N°10 L'ÉCUME DES JOURS
de Boris Vian (1947)
Le number ten est un conte de fées innocent et triste : L'Écume des jours, merveilleuse histoire d'amour que Boris Vian (1920-1959) a écrite en 2 mois, à 27 ans, et qu'il résumait ainsi : « Un homme aime une femme, elle tombe malade, elle meurt. » (Love Story d'Erich Segal est donc un plagiat éhonté!)
L'imagination... Ah, l'imagination. On la croyait morte, celle-là. Finie, dépassée, assassinée par le réalisme et le naturalisme, l'autobiographie et le roman engagé. La poésie tendre et fantastique des amours de Colin et Chloé apporte un cinglant démenti aux ennemis de l'invention. Non, l'imaginaire n'est pas contradictoire avec l'émotion, ou l'humour, ou la satire. On peut parfaitement être absurde et révolté, comme l'a montré Albert Camus. Et Vian, bien que centralien et existentialiste, était un ami de Queneau, il connaissait donc le surréalisme et la pataphysique, qui imprègnent sa romance délicate et loufoque. Vian s'y moque de Jean-Sol Partre (l'auteur de La Lettre et le Néon), condamne le travail, l'argent et le mariage, montre que tout est impossible (le bonheur, la santé, l'amour, la vie) et en même temps comment des nénuphars poussent dans les femmes et des appartements rétrécissent. Il y a un point commun entre J.D. Salinger, l'auteur de L'Attrape-Cœurs, et Boris Vian, l'auteur de L'Arrache-Cœur (en plus de ces titres qui se ressemblent beaucoup) : tous deux refusent le monde adulte, même si le premier vit toujours alors que le second est mort à 39 ans il y a 40 ans. Impossible de résumer L'Écume des jours: c'est un roman trop fragile, trop cristallin, trop magique pour être expliqué par un type assis dans un fauteuil devant son iMac.

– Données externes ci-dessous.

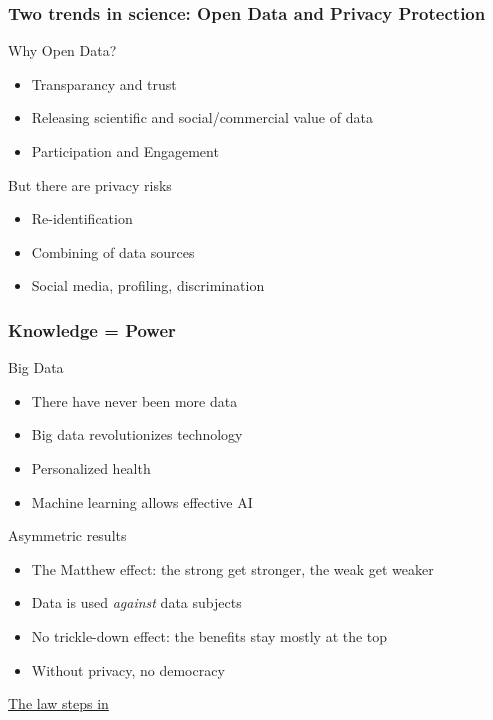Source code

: \documentclass[xcolor=dvipsnames]{beamer}
\begin{document}
\begin{frame}
	\frametitle{Two trends in science: Open Data and Privacy Protection}
	
	\begin{block}{Why Open Data?}
	\begin{itemize}
	\item Transparancy and trust
	\item Releasing scientific and social/commercial value of data
	\item Participation and Engagement
	\end{itemize}
\end{block}

\begin{block}{But there are privacy risks}
	\begin{itemize}
	\item Re-identification  \hspace{2.5cm}{\em speaker identification, MRI ``picture''}
	\item Combining of data sources \hspace{2.5cm}{\em health data \& shopping list}
	\item Social media, profiling, discrimination  \hspace{1.5cm}{\em bullying, pricing, work}
	\end{itemize}
	\end{block}
	
\end{frame}
	
\begin{frame}[label=Knowledge]
	\frametitle{Knowledge = Power}
	\begin{block}{Big Data}
	\begin{itemize}
	\item There have never been more data
	\item Big data revolutionizes technology
	\item Personalized health
	\item Machine learning allows effective AI
	\end{itemize}
	\end{block}
	
	\begin{block}{Asymmetric results}
	\begin{itemize}
	\item The Matthew effect: the strong get stronger, the weak get weaker
	\item Data is used {\em against} data subjects
	\item No trickle-down effect: the benefits stay mostly at the top
	\item Without privacy, no democracy
	\end{itemize}
	\end{block}
	\hyperlink{Intervention of the law}{The law steps in}
\end{frame}
	
\end{document}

Il me faudrait un pianocktail, ce mythique instrument qui mélange les alcools en même temps que les notes (sans doute inspiré à Vian par l'orgue à parfums de Des Esseintes). Après avoir bu des litres de liqueurs mélangées, je pourrais aller à la patinoire avec des jolies filles qui riraient et alors je serais dans l'ambiance, je me mettrais à jouer de la trompette pour fêter la 10e place de Boris Vian, et une petite souris grise à moustaches noires viendrait commenter en direct la victoire de Jean-Sol Partre sur le vrai Jean-Paul Sartre, qui n'est que 13e chez nous : car ce classement est la preuve que les fêtards inconséquents sont plus grands que les philosophes intelligents. Nous célébrons ici un zazou aussi désespéré que dégingandé, un immense artiste qui ne fut pas pris au sérieux de son vivant et qui triomphe car ses livres ne servent qu'à s'amuser, à fuir la mort, avant de se faire exploser le cœur trop jeune dans une salle de cinéma où l'on projette votre œuvre sur trop grand écran. L'histoire ne dit pas si l'autopsie y trouva un nénuphar géant...
Il existe sûrement des gens qui n'aiment pas L'Écume des jours, qui trouvent ce livre nunuche ou puéril, et je voudrais ici même dire, solennellement, à ces gens que je les plains, parce qu'ils n'ont pas compris ce qui est le plus important en littérature. Vous voulez savoir ce que c'est ? Le charme.
Si j'avais eu plus de place, je vous aurais parlé d'Holden Caulfield, qui mériterait amplement de figurer lui aussi dans ce Top 50 avec ses conneries à la David Copperfield, mais j'a i pas envie de raconter ça et tout.